MATERIAL SHOWN:
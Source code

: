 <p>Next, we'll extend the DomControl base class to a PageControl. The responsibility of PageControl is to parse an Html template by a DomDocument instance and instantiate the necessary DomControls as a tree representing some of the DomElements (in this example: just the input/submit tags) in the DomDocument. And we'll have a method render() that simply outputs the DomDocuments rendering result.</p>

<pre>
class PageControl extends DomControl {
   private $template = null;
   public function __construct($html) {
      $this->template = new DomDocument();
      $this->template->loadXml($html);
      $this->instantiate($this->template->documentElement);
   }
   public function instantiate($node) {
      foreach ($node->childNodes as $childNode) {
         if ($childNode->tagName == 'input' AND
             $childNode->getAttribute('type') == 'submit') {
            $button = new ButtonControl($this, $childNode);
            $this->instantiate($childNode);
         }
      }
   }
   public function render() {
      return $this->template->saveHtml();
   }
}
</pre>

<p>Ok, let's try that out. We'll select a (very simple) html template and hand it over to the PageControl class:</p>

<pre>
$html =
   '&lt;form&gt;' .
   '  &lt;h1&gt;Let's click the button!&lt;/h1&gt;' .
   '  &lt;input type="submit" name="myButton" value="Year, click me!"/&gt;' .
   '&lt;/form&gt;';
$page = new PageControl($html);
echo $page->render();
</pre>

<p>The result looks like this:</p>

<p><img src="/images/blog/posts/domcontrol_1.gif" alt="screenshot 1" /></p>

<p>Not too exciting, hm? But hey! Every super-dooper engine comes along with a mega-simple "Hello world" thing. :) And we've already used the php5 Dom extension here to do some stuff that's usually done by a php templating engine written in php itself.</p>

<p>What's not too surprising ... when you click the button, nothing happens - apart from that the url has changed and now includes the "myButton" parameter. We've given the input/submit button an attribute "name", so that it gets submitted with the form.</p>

WHAT THIS TASK INVOLVES: Print the records again in full, exactly as they appear above.

ANSWER TO THE PROBLEM:
Source code

: <p>Next, we'll extend the DomControl base class to a PageControl. The responsibility of PageControl is to parse an Html template by a DomDocument instance and instantiate the necessary DomControls as a tree representing some of the DomElements (in this example: just the input/submit tags) in the DomDocument. And we'll have a method render() that simply outputs the DomDocuments rendering result.</p>

<pre>
class PageControl extends DomControl {
   private $template = null;
   public function __construct($html) {
      $this->template = new DomDocument();
      $this->template->loadXml($html);
      $this->instantiate($this->template->documentElement);
   }
   public function instantiate($node) {
      foreach ($node->childNodes as $childNode) {
         if ($childNode->tagName == 'input' AND
             $childNode->getAttribute('type') == 'submit') {
            $button = new ButtonControl($this, $childNode);
            $this->instantiate($childNode);
         }
      }
   }
   public function render() {
      return $this->template->saveHtml();
   }
}
</pre>

<p>Ok, let's try that out. We'll select a (very simple) html template and hand it over to the PageControl class:</p>

<pre>
$html =
   '&lt;form&gt;' .
   '  &lt;h1&gt;Let's click the button!&lt;/h1&gt;' .
   '  &lt;input type="submit" name="myButton" value="Year, click me!"/&gt;' .
   '&lt;/form&gt;';
$page = new PageControl($html);
echo $page->render();
</pre>

<p>The result looks like this:</p>

<p><img src="/images/blog/posts/domcontrol_1.gif" alt="screenshot 1" /></p>

<p>Not too exciting, hm? But hey! Every super-dooper engine comes along with a mega-simple "Hello world" thing. :) And we've already used the php5 Dom extension here to do some stuff that's usually done by a php templating engine written in php itself.</p>

<p>What's not too surprising ... when you click the button, nothing happens - apart from that the url has changed and now includes the "myButton" parameter. We've given the input/submit button an attribute "name", so that it gets submitted with the form.</p>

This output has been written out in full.